I'm a case in point. I spent hours every week between the ages of two and 12 playing with weapons that killed untold cats and dogs, every family member, anybody who walked past our house, every bird that came within sight and thousands of flying foxes that blanketed the late afternoon sky in northern NSW on their way to their feeding grounds. Oh, and the chooks.
When I wasn't shooting the place up or wielding a sword that I'd made by tying a handguard stick to a piece of wood, I'd be playing with Matchbox trucks in the dirt under the house.
Little tip trucks and tow trucks and even delivery vans, and I don't know why I didn't grow up to be a truckie.
I even had a cowboy suit, which made me feel like a goose because when I had it on I was the only cowboy in the village. Cowboy suits work only when there are other boys in cowboy suits shooting back, and I can't remember whether my sister had a cowgirl suit because a girl in a cowgirl suit would have looked very silly.
There was no embarrassment, though, in having a six shooter in a holster slung low on each hip, in spending hours practising the stance and the draw, and when I could get a packet of caps for the guns the world was on alert.
Dogs, cats and chooks would flee at mere mention of my name. I can still smell the puff of smoke that accompanied the bang when the gun's hammer hit one of those little blisters of what I assume was gunpowder.
With the exception of police and military, and perhaps farmers in isolated areas, I can't see why anyone should be allowed to have a firearm. And I firmly believe that the licensing of Australians to shoot animals for fun is an absurdity
But having to announce "you're dead!" to every shooting victim did become tiresome, especially when they invariably called back "no you missed", and so I graduated to spears made from a long-stemmed weed that we hurled from the thin end woomera style rather than midway javelin style.
Next was the bow and arrow, the bow made from a springy willow tree branch, and sometimes we'd use a nail or a piece of tin at the lethal end and a chook feather at the other, although we agreed to leave the nail out when shooting each other.
Shanghais came next, and we favoured those that fired horseshoe-shaped wire rather than stones because we imagined the wire projectiles were more deadly. Not that I ever managed to kill anything, although a friend who killed a silvereye bird became so upset he gave his shanghai away.
We made the shanghai and the ammo ourselves, of course.
Marble guns came late in my country childhood, when we realised that by hammering closed one end of a length of water pipe, dropping down the barrel a cracker with a lit wick and a marble quickly thereafter we had a proper gun. Makes me shudder now.
Water pistols were always in the mix, and I've always been disappointed that the mega blasters that have been around for years now weren't available when I was a lad. And spud guns, which would use compressed air to fire a pellet torn from a potato, and I may have bought them a little too late for my sons, who didn't seem impressed, so I'll have to get one earlier for my grandson. I'll need one too, of course.
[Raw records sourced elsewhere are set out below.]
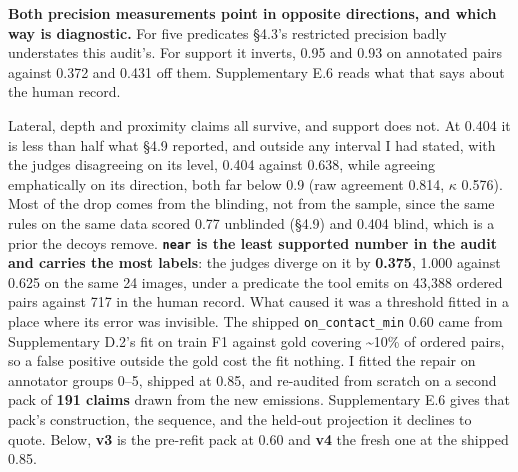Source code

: \textbf{Both precision measurements point in opposite directions, and which way is diagnostic.} For five predicates \S{}4.3's restricted precision badly understates this audit's. For support it inverts, 0.95 and 0.93 on annotated pairs against 0.372 and 0.431 off them. Supplementary E.6 reads what that says about the human record.

Lateral, depth and proximity claims all survive, and support does not. At 0.404 it is less than half what \S{}4.9 reported, and outside any interval I had stated, with the judges disagreeing on its level, 0.404 against 0.638, while agreeing emphatically on its direction, both far below 0.9 (raw agreement 0.814, $\kappa$ 0.576). Most of the drop comes from the blinding, not from the sample, since the same rules on the same data scored 0.77 unblinded (\S{}4.9) and 0.404 blind, which is a prior the decoys remove. \textbf{\texttt{near} is the least supported number in the audit and carries the most labels}: the judges diverge on it by \textbf{0.375}, 1.000 against 0.625 on the same 24 images, under a predicate the tool emits on 43,388 ordered pairs against 717 in the human record. What caused it was a threshold fitted in a place where its error was invisible. The shipped \texttt{on\_\allowbreak{}contact\_\allowbreak{}min} 0.60 came from Supplementary D.2's fit on train F1 against gold covering \textasciitilde{}10\% of ordered pairs, so a false positive outside the gold cost the fit nothing. I fitted the repair on annotator groups 0--5, shipped at 0.85, and re-audited from scratch on a second pack of \textbf{191 claims} drawn from the new emissions. Supplementary E.6 gives that pack's construction, the sequence, and the held-out projection it declines to quote. Below, \textbf{v3} is the pre-refit pack at 0.60 and \textbf{v4} the fresh one at the shipped 0.85.

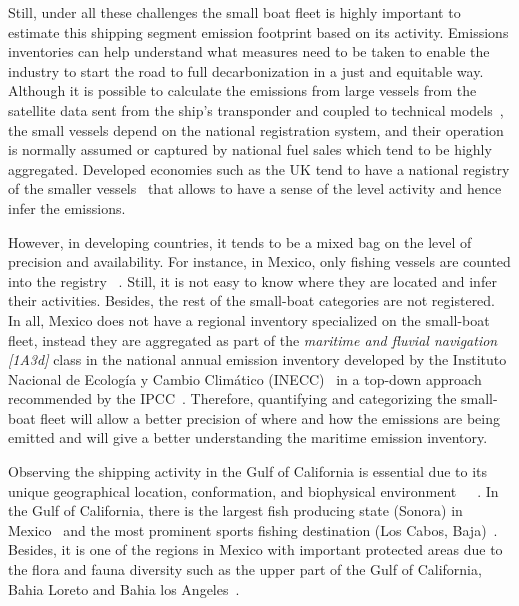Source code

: Still, under all these challenges the small boat fleet is highly important to estimate this shipping segment emission footprint based on its activity. Emissions inventories can help understand what measures need to be taken to enable the industry to start the road to full decarbonization in a just and equitable way. Although it is possible to calculate the emissions from large vessels from the satellite data sent from the ship's transponder and coupled to technical models~\cite{IMO2021Fourth}, the small vessels depend on the national registration system, and their operation is normally assumed or captured by national fuel sales which tend to be highly aggregated. Developed economies such as the UK tend to have a national registry of the smaller vessels~\cite{uk2021registration} that allows to have a sense of the level activity and hence infer the  emissions.

However, in developing countries, it tends to be a mixed bag on the level of precision and availability. For instance, in Mexico, only fishing vessels are counted into the registry ~\cite{Mexico2021RegisteredVessels}. Still, it is not easy to know where they are located and infer their activities. Besides, the rest of the small-boat categories are not registered. In all, Mexico does not have a regional  inventory specialized on the small-boat fleet, instead they are aggregated as part of the \textit{maritime and fluvial navigation [1A3d]} class in the national annual emission inventory developed by the Instituto Nacional de Ecología y Cambio Climático (INECC)~\cite{inecc2020inventario} in a top-down approach recommended by the IPCC~\cite{eggleston20062006}. Therefore, quantifying and categorizing the small-boat fleet will allow a better precision of where and how the emissions are being emitted and will give a better understanding the maritime emission inventory.

Observing the shipping activity in the Gulf of California is essential due to its unique geographical location, conformation, and biophysical environment~\cite{LLUCHCOTA20071}~\cite{munguia2018ecological}~\cite{MARINONE2012133}. In the Gulf of California, there is the largest fish producing state (Sonora) in Mexico~\cite{MELTZER2006222} and the most prominent sports fishing destination (Los Cabos, Baja)~\cite{hernandez2012economic}. Besides, it is one of the regions in Mexico with important protected areas due to the flora and fauna diversity such as the upper part of the Gulf of California, Bahia Loreto and Bahia los Angeles~\cite{CNANP2022Atlas, SMARN2022Islas}.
Oh, and slug guns, and while not having one was almost as serious a childhood deprivation as not having a horse I did manage to shoot myself in a finger with a 10-year-old mate's Gecado 22.
The childcare industry, and maybe even you, will be amazed that I did not grow up to be a killer.
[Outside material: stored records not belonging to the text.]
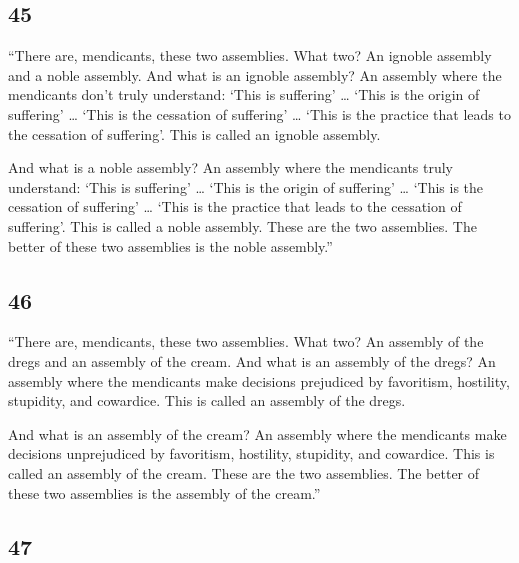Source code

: \documentclass[12pt,openany]{book}%
\begin{document}
\subsection*{45 }

“There are, mendicants, these two assemblies. What two? An ignoble assembly and a noble assembly. And what is an ignoble assembly? An assembly where the mendicants don’t truly understand: ‘This is suffering’ … ‘This is the origin of suffering’ … ‘This is the cessation of suffering’ … ‘This is the practice that leads to the cessation of suffering’. This is called an ignoble assembly. 

And what is a noble assembly? An assembly where the mendicants truly understand: ‘This is suffering’ … ‘This is the origin of suffering’ … ‘This is the cessation of suffering’ … ‘This is the practice that leads to the cessation of suffering’. This is called a noble assembly. These are the two assemblies. The better of these two assemblies is the noble assembly.” 

\subsection*{46 }

“There are, mendicants, these two assemblies. What two? An assembly of the dregs and an assembly of the cream. And what is an assembly of the dregs? An assembly where the mendicants make decisions prejudiced by favoritism, hostility, stupidity, and cowardice. This is called an assembly of the dregs. 

And what is an assembly of the cream? An assembly where the mendicants make decisions unprejudiced by favoritism, hostility, stupidity, and cowardice. This is called an assembly of the cream. These are the two assemblies. The better of these two assemblies is the assembly of the cream.” 

\subsection*{47 }
\end{document}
Apart from shooting a wallaby on a weekend trip with mates in my early 20s, and swearing off shooting anything ever again, and a brief stint many years ago with a slug gun to shoot Indian mynahs, which I allowed as an exception to the previous oath, I have zilch interest in guns.
With the exception of police and military, and perhaps farmers in isolated areas, I can't see why anyone should be allowed to have a firearm. And I firmly believe that the licensing of Australians to shoot animals for fun is an absurdity, given that people who find pleasure in killing animals are the very last people we should allow to have a gun.
Perhaps these so-called sports shooters had a childhood deprived of cowboys and Indians, cops and robbers, goodies and baddies. An hour or two with a cap gun in a chook pen might cure them.